A INTELIGÊNCIA ARTIFICIAL E O DESCOMPASSO DA EDUCAÇÃO NO BRASIL

A partir do momento que máquinas assumem trabalhos repetitivos, padronizados e manuais, e, a Inteligência Artificial assume trabalhos que exigem cérebros mais rápidos, o ser humano perde espaço para as máquinas.
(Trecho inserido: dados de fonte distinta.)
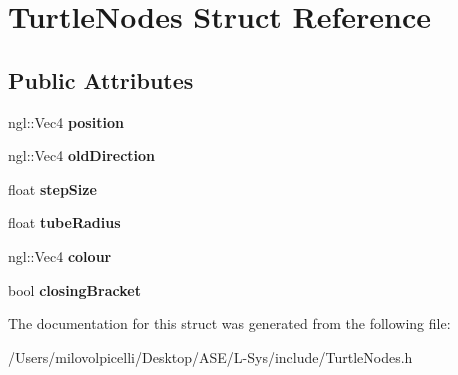 \hypertarget{struct_turtle_nodes}{}\section{Turtle\+Nodes Struct Reference}
\label{struct_turtle_nodes}
\subsection*{Public Attributes}
\begin{DoxyCompactItemize}
\item 
\mbox{\label{struct_turtle_nodes_aa53a9f654c9d9a606ca8144dcc79f122}} 
ngl\+::\+Vec4 {\bfseries position}
\item 
\mbox{\label{struct_turtle_nodes_aac1664c4d80eef6974b5972f609f25c2}} 
ngl\+::\+Vec4 {\bfseries old\+Direction}
\item 
\mbox{\label{struct_turtle_nodes_a65163073d8f24d533d613f96b0c89467}} 
float {\bfseries step\+Size}
\item 
\mbox{\label{struct_turtle_nodes_afd1ab0194246733268050119439570ee}} 
float {\bfseries tube\+Radius}
\item 
\mbox{\label{struct_turtle_nodes_a96137b1fc27c8d5fa693c9ef17afa2a9}} 
ngl\+::\+Vec4 {\bfseries colour}
\item 
\mbox{\label{struct_turtle_nodes_a1f57adb30061b2bc9def9ea7a66ce7f8}} 
bool {\bfseries closing\+Bracket}
\end{DoxyCompactItemize}


The documentation for this struct was generated from the following file\+:\begin{DoxyCompactItemize}
\item 
/\+Users/milovolpicelli/\+Desktop/\+A\+S\+E/\+L-\/\+Sys/include/Turtle\+Nodes.\+h\end{DoxyCompactItemize}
A inteligência artificial é um ramo da informática que visa criar máquinas inteligentes e tornou-se parte essencial da tecnologia da informação e do ensino.

A pesquisa associada à inteligência artificial é altamente técnica e especializada, inclui a programação de computadores para determinadas finalidades, tais como conhecimento, raciocínio, solução de problemas, percepção, aprendizagem, planejamento, capacidade de manipular e mover objetos.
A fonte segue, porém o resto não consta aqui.